▸ EXERCISE PROMPT
In the entries that follow, count each line containing "constructor" and state the total, nothing more.

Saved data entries
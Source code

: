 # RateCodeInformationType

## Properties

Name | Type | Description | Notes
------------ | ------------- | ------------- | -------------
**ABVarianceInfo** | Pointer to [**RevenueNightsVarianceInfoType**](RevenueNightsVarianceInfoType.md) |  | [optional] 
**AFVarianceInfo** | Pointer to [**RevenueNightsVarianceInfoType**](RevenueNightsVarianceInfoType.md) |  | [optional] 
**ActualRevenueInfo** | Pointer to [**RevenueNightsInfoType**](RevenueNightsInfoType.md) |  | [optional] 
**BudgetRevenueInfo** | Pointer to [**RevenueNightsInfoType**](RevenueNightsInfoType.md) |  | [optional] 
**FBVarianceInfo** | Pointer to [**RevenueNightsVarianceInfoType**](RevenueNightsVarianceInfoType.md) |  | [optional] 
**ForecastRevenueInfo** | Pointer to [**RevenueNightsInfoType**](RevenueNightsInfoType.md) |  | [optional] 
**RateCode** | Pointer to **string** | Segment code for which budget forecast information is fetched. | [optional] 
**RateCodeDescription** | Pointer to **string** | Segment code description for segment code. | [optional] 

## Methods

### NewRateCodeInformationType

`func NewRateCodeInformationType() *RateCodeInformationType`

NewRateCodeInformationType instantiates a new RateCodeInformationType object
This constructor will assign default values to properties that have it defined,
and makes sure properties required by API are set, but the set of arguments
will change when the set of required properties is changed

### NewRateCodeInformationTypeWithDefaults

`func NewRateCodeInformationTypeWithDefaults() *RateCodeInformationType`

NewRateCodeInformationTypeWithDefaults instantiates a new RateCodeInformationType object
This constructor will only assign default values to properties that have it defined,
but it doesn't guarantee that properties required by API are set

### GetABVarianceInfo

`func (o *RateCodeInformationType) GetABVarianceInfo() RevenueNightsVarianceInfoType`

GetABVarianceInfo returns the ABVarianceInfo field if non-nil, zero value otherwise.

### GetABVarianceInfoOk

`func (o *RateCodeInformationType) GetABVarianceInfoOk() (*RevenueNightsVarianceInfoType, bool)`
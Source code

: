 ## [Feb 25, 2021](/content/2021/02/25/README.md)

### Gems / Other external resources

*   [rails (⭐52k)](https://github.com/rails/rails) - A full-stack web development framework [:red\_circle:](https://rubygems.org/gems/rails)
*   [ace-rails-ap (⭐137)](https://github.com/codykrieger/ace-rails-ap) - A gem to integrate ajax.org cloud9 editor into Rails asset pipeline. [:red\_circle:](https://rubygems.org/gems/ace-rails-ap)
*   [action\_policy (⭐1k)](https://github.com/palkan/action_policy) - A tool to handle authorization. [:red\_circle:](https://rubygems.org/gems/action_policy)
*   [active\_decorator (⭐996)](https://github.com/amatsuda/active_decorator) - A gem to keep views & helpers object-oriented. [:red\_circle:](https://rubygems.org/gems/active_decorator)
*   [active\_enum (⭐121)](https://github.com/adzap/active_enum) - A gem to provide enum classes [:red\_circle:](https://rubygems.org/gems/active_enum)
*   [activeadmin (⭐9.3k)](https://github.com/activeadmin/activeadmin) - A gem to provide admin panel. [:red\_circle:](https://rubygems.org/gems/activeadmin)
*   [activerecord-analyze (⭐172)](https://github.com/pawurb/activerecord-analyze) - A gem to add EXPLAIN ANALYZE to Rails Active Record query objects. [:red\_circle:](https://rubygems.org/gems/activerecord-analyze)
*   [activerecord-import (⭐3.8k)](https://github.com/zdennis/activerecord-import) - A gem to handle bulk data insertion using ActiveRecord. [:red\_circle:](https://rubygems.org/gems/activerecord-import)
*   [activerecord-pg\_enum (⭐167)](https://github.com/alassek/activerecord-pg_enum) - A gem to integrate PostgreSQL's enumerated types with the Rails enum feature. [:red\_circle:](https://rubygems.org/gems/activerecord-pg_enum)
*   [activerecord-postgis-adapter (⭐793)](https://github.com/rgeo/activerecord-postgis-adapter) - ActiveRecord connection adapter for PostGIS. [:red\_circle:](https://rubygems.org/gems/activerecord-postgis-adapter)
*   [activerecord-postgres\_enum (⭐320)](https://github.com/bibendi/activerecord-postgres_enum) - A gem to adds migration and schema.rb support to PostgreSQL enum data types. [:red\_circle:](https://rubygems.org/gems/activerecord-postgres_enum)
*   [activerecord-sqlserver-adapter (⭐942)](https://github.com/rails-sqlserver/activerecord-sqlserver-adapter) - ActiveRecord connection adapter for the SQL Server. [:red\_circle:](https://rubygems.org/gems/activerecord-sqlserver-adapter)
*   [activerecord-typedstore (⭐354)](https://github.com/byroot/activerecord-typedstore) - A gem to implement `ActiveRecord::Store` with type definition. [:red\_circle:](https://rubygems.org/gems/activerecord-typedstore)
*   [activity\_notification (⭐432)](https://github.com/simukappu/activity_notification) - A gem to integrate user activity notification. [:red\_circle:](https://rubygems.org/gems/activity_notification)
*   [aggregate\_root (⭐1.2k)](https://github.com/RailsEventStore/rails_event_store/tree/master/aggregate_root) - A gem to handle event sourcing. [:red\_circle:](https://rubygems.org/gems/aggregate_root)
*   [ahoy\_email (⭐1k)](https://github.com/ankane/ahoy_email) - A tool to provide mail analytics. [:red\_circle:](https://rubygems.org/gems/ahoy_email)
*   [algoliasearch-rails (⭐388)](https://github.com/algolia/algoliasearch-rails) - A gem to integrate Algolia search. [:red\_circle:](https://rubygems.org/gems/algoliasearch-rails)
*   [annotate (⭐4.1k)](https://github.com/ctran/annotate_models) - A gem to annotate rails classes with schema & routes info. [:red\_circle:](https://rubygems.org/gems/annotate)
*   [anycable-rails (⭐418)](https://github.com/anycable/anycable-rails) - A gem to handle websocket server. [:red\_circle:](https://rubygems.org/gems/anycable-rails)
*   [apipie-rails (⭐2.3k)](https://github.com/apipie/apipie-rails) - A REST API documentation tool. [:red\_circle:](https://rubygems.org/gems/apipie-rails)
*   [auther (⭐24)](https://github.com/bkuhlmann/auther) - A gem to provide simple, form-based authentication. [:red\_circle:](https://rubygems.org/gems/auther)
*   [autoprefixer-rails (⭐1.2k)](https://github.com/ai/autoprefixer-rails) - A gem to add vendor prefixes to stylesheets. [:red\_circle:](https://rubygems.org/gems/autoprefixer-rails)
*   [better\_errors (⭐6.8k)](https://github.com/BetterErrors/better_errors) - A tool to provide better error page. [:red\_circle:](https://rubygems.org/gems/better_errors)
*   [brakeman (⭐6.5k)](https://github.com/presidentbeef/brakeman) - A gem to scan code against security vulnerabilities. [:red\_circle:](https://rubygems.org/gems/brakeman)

▸ TASK SOLUTION
2